De la sorte, l’organisation apparait comme une construction sociale complexe, non naturelle et modulable. Elle regroupe un certain nombre de personnes interdépendantes qui développent de manière coordonnée des activités inscrites dans la durée et dirigées vers un ou plusieurs buts communs.

Toute organisation comprend des groupes qui sont eux-mêmes constitués d’individus : trois points d’ancrage pour l’analyse psychosociologique.

I-1-1 Diversité des organisations

Dans leur ouvrage intitulé Dictionnaire critique de la Sociologie, Raymond BOUDON et François BOURRICAUD distinguent trois grandes catégories d’organisation. Ce sont :



Les organisations bureaucratiques : caractérisées par la rigueur de leur système de coordination, des statuts sociaux alloués aux différents acteurs suivant des critères explicites (diplômes, concours…), une finalité fixée par une autorité de supervision. Ex : une administration.



Les organisations économiques : caractérisées par la contrepartie financière qu’elles encaissent suite aux produits qu’elles fournissent. Ex : une entreprise.



Les organisations non lucratives : caractérisées par l’absence de contrepartie financière encaissée suite aux produits ou services qu’elles fournissent. Ex : une association à but non lucratif.

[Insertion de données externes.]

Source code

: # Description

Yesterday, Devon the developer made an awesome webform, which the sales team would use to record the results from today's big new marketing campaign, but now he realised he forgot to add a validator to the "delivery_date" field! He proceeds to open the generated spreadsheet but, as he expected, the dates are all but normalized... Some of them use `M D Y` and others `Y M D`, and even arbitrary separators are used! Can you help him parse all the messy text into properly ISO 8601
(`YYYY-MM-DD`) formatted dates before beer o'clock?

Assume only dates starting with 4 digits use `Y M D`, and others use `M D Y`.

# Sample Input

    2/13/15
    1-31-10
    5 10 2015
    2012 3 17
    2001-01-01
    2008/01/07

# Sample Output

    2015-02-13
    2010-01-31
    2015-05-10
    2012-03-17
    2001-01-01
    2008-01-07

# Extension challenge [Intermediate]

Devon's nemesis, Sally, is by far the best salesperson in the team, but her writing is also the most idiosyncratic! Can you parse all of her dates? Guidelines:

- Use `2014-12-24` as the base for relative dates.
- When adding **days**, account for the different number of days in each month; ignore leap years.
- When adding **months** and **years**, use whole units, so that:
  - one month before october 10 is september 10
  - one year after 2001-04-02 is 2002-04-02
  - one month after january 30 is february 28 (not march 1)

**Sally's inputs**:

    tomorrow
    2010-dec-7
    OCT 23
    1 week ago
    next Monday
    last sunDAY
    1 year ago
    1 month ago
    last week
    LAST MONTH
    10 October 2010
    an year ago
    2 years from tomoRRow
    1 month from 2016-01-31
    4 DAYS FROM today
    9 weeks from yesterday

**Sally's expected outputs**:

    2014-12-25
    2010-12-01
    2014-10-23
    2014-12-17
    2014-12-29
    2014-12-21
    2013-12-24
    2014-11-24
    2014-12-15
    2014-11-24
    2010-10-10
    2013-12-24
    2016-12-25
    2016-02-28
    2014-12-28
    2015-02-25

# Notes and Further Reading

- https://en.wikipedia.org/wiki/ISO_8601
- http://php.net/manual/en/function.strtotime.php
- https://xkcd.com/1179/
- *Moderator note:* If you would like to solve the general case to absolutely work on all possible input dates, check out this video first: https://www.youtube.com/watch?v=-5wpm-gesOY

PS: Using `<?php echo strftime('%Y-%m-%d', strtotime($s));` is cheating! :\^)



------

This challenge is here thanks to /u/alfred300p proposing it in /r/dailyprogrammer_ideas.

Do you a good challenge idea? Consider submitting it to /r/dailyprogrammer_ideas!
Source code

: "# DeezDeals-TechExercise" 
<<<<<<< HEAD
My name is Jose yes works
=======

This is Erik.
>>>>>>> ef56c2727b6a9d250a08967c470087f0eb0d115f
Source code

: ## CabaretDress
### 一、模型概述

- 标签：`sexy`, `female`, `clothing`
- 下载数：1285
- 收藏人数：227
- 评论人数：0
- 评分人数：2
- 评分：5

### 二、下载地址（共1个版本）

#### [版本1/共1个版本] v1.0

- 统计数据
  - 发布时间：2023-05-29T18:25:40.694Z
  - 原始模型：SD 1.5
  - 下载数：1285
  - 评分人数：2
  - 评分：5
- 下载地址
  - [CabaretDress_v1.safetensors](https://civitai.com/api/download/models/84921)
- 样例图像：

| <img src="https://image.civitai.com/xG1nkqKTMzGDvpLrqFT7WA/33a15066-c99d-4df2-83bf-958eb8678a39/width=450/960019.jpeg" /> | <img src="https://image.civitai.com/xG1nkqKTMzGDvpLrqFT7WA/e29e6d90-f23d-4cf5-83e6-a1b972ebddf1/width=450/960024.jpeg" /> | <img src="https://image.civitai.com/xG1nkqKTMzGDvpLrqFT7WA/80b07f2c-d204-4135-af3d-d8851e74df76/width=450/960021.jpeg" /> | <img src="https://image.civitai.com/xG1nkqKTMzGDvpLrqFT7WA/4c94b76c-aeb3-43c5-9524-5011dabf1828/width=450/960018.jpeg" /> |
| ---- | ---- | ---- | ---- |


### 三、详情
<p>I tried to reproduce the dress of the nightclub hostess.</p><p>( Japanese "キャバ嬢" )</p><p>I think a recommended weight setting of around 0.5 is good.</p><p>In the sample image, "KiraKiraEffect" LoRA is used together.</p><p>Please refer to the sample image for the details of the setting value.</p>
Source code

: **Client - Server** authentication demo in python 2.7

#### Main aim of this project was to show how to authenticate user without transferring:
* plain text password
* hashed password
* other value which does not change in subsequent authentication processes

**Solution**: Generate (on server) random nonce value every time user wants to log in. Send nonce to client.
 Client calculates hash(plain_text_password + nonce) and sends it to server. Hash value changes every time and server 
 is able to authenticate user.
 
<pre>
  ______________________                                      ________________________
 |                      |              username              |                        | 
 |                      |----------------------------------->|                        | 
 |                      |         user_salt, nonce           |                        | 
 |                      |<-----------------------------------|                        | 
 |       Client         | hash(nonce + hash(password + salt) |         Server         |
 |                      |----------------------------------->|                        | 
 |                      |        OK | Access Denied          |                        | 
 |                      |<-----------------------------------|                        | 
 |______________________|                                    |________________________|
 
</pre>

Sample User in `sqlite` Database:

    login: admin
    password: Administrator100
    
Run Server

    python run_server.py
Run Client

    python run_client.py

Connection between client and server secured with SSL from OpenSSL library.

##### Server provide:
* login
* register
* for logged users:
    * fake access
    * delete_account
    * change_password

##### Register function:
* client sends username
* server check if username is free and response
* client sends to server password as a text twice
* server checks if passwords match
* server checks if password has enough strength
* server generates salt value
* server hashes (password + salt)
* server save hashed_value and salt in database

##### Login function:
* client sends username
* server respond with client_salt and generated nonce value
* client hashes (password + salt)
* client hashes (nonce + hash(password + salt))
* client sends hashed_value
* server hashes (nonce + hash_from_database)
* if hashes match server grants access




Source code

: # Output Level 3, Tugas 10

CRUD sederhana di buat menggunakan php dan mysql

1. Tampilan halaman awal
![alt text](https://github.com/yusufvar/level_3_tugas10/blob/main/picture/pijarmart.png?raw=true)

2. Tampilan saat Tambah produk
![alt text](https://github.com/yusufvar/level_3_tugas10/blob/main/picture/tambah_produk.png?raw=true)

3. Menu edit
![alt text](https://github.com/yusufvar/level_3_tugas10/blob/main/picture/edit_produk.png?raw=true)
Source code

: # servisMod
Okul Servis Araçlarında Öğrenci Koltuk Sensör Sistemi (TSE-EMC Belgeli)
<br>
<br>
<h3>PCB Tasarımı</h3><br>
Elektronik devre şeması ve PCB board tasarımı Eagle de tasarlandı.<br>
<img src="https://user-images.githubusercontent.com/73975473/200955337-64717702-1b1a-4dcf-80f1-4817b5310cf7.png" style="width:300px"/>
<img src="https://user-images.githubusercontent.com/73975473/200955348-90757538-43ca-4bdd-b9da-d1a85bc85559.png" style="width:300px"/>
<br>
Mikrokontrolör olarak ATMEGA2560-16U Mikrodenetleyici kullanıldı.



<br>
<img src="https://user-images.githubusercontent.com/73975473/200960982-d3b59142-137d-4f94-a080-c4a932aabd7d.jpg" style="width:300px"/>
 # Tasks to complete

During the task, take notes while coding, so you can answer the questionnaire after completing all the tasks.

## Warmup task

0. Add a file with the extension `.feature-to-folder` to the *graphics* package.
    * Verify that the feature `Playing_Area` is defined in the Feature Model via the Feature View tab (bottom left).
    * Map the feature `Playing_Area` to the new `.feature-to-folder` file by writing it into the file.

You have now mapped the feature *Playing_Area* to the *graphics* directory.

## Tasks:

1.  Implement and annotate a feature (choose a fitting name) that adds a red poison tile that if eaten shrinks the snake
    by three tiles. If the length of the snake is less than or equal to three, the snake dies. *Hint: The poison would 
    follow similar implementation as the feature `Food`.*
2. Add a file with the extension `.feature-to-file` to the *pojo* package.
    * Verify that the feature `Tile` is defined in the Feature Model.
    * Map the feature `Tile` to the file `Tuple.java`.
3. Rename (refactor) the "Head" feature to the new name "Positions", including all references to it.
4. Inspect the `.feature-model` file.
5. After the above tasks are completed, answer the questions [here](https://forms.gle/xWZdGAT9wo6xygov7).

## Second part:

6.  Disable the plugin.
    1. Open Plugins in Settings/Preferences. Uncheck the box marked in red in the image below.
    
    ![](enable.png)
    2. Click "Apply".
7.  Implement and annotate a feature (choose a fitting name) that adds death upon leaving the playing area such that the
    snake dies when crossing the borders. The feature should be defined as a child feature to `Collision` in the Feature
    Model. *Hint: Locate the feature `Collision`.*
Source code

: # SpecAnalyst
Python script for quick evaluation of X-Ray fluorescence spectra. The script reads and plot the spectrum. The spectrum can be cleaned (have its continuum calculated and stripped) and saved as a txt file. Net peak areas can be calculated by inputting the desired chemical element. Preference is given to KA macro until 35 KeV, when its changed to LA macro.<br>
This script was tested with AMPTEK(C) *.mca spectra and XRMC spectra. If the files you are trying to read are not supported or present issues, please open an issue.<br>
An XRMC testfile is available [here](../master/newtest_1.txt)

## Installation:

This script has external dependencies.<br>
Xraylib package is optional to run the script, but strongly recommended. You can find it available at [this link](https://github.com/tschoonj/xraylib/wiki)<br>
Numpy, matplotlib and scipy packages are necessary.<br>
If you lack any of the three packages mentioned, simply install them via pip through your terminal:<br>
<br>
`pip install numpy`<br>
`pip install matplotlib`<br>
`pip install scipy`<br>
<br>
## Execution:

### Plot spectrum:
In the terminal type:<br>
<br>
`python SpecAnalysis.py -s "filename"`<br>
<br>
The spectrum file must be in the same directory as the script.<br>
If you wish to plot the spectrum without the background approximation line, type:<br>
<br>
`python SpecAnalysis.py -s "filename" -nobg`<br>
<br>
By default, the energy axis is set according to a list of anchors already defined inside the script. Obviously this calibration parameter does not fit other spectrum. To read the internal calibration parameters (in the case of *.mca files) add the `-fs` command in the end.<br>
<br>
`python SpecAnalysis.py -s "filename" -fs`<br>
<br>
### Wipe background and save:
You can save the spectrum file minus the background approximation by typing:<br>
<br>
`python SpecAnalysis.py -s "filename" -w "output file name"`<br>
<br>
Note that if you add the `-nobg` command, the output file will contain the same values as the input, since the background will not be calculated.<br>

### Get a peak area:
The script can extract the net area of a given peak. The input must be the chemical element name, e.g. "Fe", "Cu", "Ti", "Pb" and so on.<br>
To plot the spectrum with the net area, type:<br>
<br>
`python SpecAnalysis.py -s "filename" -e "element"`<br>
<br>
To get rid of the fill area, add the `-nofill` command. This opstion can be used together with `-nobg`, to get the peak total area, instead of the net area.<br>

Sans nous étendre sur cette typologie, retenons de façon générale que les groupements dont il est globalement question ici sont essentiellement de nature économique (entreprise), sociale (syndicats), politique (partis), religieuse, etc. Les organisations qui nous intéressent dans le cadre de ce cours peuvent donc être privées, publiques, centrées sur la fabrication des biens de consommation, des services ou qui œuvrent dans l’humanitaire.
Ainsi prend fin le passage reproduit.